Need some wisdom on building a long POV display

Hi all!

I’m in the process of building a POV display for Burning Man. The idea is to have 600 SK9822A LEDs on a string, 10cm/4in apart, held aloft by a helium balloon 60m/200ft in the air. I’m hitting some challenges and would love some feedback from the more experienced folks here.

I think I’ll need to drive the LEDs at 8MHz or more to be able to get updates fast enough for the POV effect. I can’t run multiple data lines, this has to be all one strip.

The first problem is that I’ve found that with some 60led/m test strips of SK9822 LEDs I get corruption in the display after ~150 LEDs at clock rates faster than 2-4MHz. Is this expected with this LED? Will the SK9822A’s be better? It’s not clear to me from the Electromage product pages what the limit is for the number of SK9822/A on a single strand at a given frequency.

The second problem I’m facing with the Pixelblaze is that it’s blazingly fast at sending the data, but appears to be compute bound calculating the individual pixels. Are there any facilities for precomputing or duplicating pixels that will allow for very fast frame rates appropriate for POV?

Thanks in advance for any help!

Hey @blackketter!

I’ve done some PoV stuff with Pixelblaze and SK9822s.

The relationship about clock speed and how many pixels can run in a single serial line before flickering occurs is dependent on a few variables. We can’t create a XY graph of the relationship on a product page because it depends on three things:

  1. The physical spacing between pixels, both in terms of distance and amount of copper (impedance). Large influence.
  2. The power injection scheme, IE how long before you reinject 5V. Large influence.
  3. The quality of each chip in the sequence, IE depending on production batch and statistics about manufacturing consistency and whether you got lucky with those pixels (smaller influence)
  4. The specific pattern you’re running, as it too can determine the voltage drop characteristics or have a bit stream that is more or less susceptible to noise.
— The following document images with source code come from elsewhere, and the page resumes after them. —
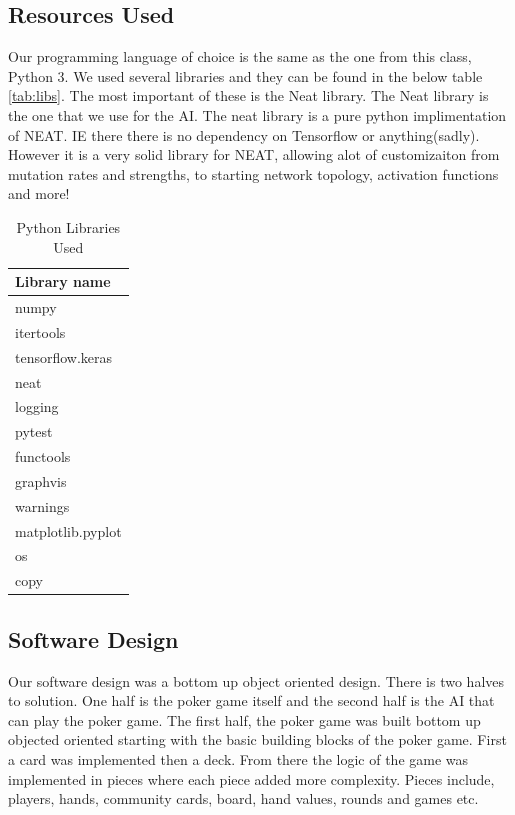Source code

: \subsection{Resources Used}
Our programming language of choice is the same as the one from this class, Python 3. We used several libraries
and they can be found in the below table \autoref{tab:libs}. The most important of these is the Neat library.
The Neat library is the one that we use for the AI. The neat library is a pure python implimentation of NEAT.
IE there there is no dependency on Tensorflow or anything(sadly). However it is a very solid library for NEAT,
allowing alot of customizaiton from mutation rates and strengths, to starting network topology, activation
functions and more!

\begin{table}[H]
    \caption{Python Libraries Used}
    \centering
    \begin{tabular}{ | l |}
    \hline
        Library name \\
        \hline
        \hline
        numpy \\
        itertools \\
        tensorflow.keras \\
        neat \\
        logging \\
        pytest \\
        functools \\
        graphvis \\
        warnings \\
        matplotlib.pyplot \\
        os \\
        copy \\
        
    \hline
    \end{tabular}
    \label{tab:libs}
\end{table}

\subsection{Software Design}
Our software design was a bottom up object oriented design. There is two halves to solution. One half is the poker game itself and the second half is the AI that can play the poker game. The first half, the poker game was built bottom up objected oriented starting with the basic building blocks of the poker game. First a card was implemented then a deck. From there the logic of the game was implemented in pieces where each piece added more complexity. Pieces include, players, hands, community cards, board, hand values, rounds and games etc.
So in general, you do need to find out the max clock speed that’s usable for your particular installation. For example, on Titanic’s End I found we could run 500 in a strand form factor with 10cm spacing at 2MHz.
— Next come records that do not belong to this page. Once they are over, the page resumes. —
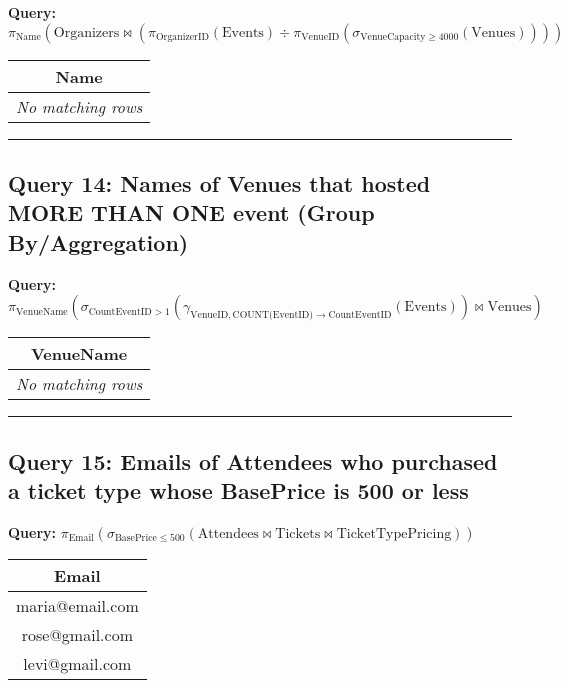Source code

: \documentclass{article}
\begin{document}
\noindent \textbf{Query:} $\pi_{\text{Name}} (\text{Organizers} \bowtie (\pi_{\text{OrganizerID}} (\text{Events}) \div \pi_{\text{VenueID}} (\sigma_{\text{VenueCapacity} \ge 4000} (\text{Venues}))))$

\begin{center}
\begin{tabular}{c}
\toprule
\textbf{Name} \\
\midrule
\multicolumn{1}{c}{\emph{No matching rows}} \\
\bottomrule
\end{tabular}
\end{center}

\hrule

\subsection*{Query 14: Names of Venues that hosted MORE THAN ONE event (Group By/Aggregation)}

\noindent \textbf{Query:} $\pi_{\text{VenueName}} \left( \sigma_{\text{CountEventID} > 1} \left( \gamma_{\text{VenueID}, \text{COUNT(EventID)} \to \text{CountEventID}} (\text{Events}) \right) \bowtie \text{Venues} \right)$

\begin{center}
\begin{tabular}{c}
\toprule
\textbf{VenueName} \\
\midrule
\multicolumn{1}{c}{\emph{No matching rows}} \\
\bottomrule
\end{tabular}
\end{center}

\hrule

\subsection*{Query 15: Emails of Attendees who purchased a ticket type whose BasePrice is 500 or less}

\noindent \textbf{Query:} $\pi_{\text{Email}} \left( \sigma_{\text{BasePrice} \le 500} \left( \text{Attendees} \bowtie \text{Tickets} \bowtie \text{TicketTypePricing} \right) \right)$

\begin{center}
\begin{tabular}{c}
\toprule
\textbf{Email} \\
\midrule
maria@email.com \\
rose@gmail.com \\
levi@gmail.com \\
\bottomrule
\end{tabular}
\end{center}
\end{document}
There are a number of techniques (mostly precomputing and caching) that can be used to speed up any particular pattern in PB code, but you’re right that in general you’re going to find a compute bound at around 45,000 pixels per seconds, and depending on your pixel run length, that can be the limiting factor. In those cases, I’d be tempted to go back to trying to use something closer to the metal, like running my own C/C++ on Arduino or Espressif. And, the largest PoV displays don’t use shift register style pixels at all, they will do custom PCBs with parallel bus architectures (data to each pixel or groups of pixels).

Thanks so much, @Jeff! That’s super helpful.

I guess I’ll need to build some segments and see how it goes, keeping an eye on the impedance in particular. I’m planning on using the SK9822A, but if anyone has a suggestion for a better LED (HD107S has been offered by a supplier), I’m all ears.

Totally understand the limits of the PB with respect to being compute bound. My previous projects used Arduino C++ ESP32 and FastLED, so I guess I’ll head back to that approach and keep my PB in my arsenal for future projects. I’m stuck with a single pair of control lines given the weight constraints of the balloon!

One feature that would be awesome would be built-in scaling where you can declare a number of pixels for “render(index)” to be called and PB would scale them up quickly, possibly with interpolation. That would be totally fine for my application.

In any case PixelBlaze is really a terrific bit of kit, so easy to use to test out various ideas. I’m sure I’ll be using it more.

This sounds super cool! Yes, coordinating that kind of distance + speed will be a challenge.

First I’d figure out what kind of FPS you need for your POV effect. It’s possible to do some POV without hundreds of FPS. Figure out how many time-pixels of resolution you need, given the distance any imagery would be recognizable. Also are you doing text, pictures, or just neat patterns? Some of that will be more or less demanding on update rates.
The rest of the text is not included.